One of the things that stands out in the psalm we studied last Sunday morning (Psalm 21) is how nothing peculiar stands out. It’s not for lack of looking. There is a general context with some typical truths. God deserves praise for salvation. God’s enemies should beware His certain judgment. God is God and His people praise Him. While there are some meaty phrases worth meditating on, we don’t get anything exceptional.
The same might be said at the end of the day about any given Lord’s Day. We are not a people given to chasing novelty and extraordinary feelings anyway. But that doesn’t mean we don’t know enough to know what to do.
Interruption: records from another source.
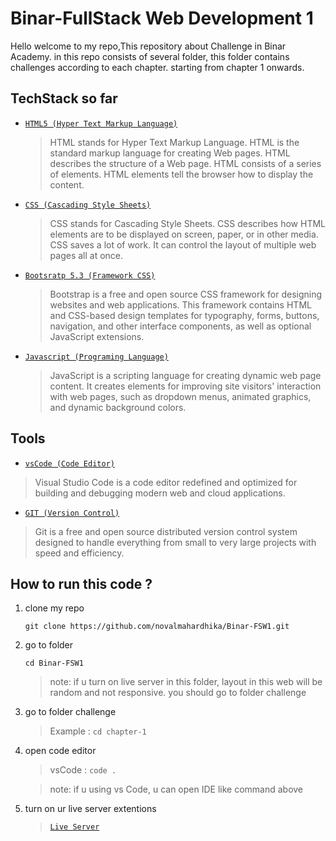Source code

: # Binar-FullStack Web Development 1

Hello welcome to my repo,This repository about Challenge in Binar Academy. in this repo consists of several folder,
this folder contains challenges according to each chapter. starting from chapter 1 onwards.

## TechStack so far

- [`HTML5 (Hyper Text Markup Language)`](https://www.w3schools.com/html/)

  > HTML stands for Hyper Text Markup Language. HTML is the standard markup language for creating Web pages. HTML describes the structure of a Web page. HTML consists of a series of elements. HTML elements tell the browser how to display the content.

- [`CSS (Cascading Style Sheets)`](https://www.w3schools.com/css/)

  > CSS stands for Cascading Style Sheets. CSS describes how HTML elements are to be displayed on screen, paper, or in other media. CSS saves a lot of work. It can control the layout of multiple web pages all at once.

- [`Bootsratp 5.3 (Framework CSS)`](https://getbootstrap.com/)

  > Bootstrap is a free and open source CSS framework for designing websites and web applications. This framework contains HTML and CSS-based design templates for typography, forms, buttons, navigation, and other interface components, as well as optional JavaScript extensions.

- [`Javascript (Programing Language)`](https://www.w3schools.com/js/)

  > JavaScript is a scripting language for creating dynamic web page content. It creates elements for improving site visitors' interaction with web pages, such as dropdown menus, animated graphics, and dynamic background colors.

## Tools

- [`vsCode (Code Editor)`](https://code.visualstudio.com/)

> Visual Studio Code is a code editor redefined and optimized for building and debugging modern web and cloud applications.

- [`GIT (Version Control)`](https://git-scm.com/)

> Git is a free and open source distributed version control system designed to handle everything from small to very large projects with speed and efficiency.

## How to run this code ?

1. clone my repo

   `git clone https://github.com/novalmahardhika/Binar-FSW1.git`

2. go to folder

   `cd Binar-FSW1`

   > note:
   > if u turn on live server in this folder, layout in this web will be random and not responsive. you should go to folder challenge

3. go to folder challenge

   > Example : `cd chapter-1`

4. open code editor

   > vsCode : `code .`

   > note:
   > if u using vs Code, u can open IDE like command above

5. turn on ur live server extentions

   > [`Live Server`](https://marketplace.visualstudio.com/items?itemName=ritwickdey.LiveServer)
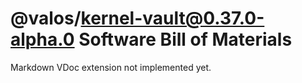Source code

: # @valos/kernel-vault@0.37.0-alpha.0 Software Bill of Materials

Markdown VDoc extension not implemented yet.
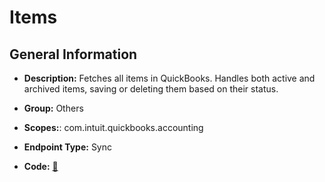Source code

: # Items

## General Information

- **Description:** Fetches all items in QuickBooks. Handles both active and archived items, saving or deleting them based on their status.

- **Group:** Others
- **Scopes:**: com.intuit.quickbooks.accounting
- **Endpoint Type:** Sync
- **Code:** [🔗](https://github.com/NangoHQ/integration-templates/tree/main/integrations/quickbooks-sandbox/syncs/items.ts)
The liturgy of steadfastness is its own lesson. In these mortal bodies we will not grow out of the need to eat, nor will we mature past the point of praying to God for help and praising Him after He helps. Nor will the discipline of confessing our sins be useless, futile, superfluous.
Christian, the Lord requires your obedience, not because obedience earns salvation, but salvation effects obedience. The wages of sin is death, and Jesus “our sins in his body on the tree, that we might die to sin and live to righteousness” (1 Peter 2:24).
Confess your sins to Him. He is not bored of hearing us nor bored in cleansing and iterating us into sharing more of His holy glory week by week. He is the one with whom we have to do (Hebrews 4:13). He is the one for whom we do what we do.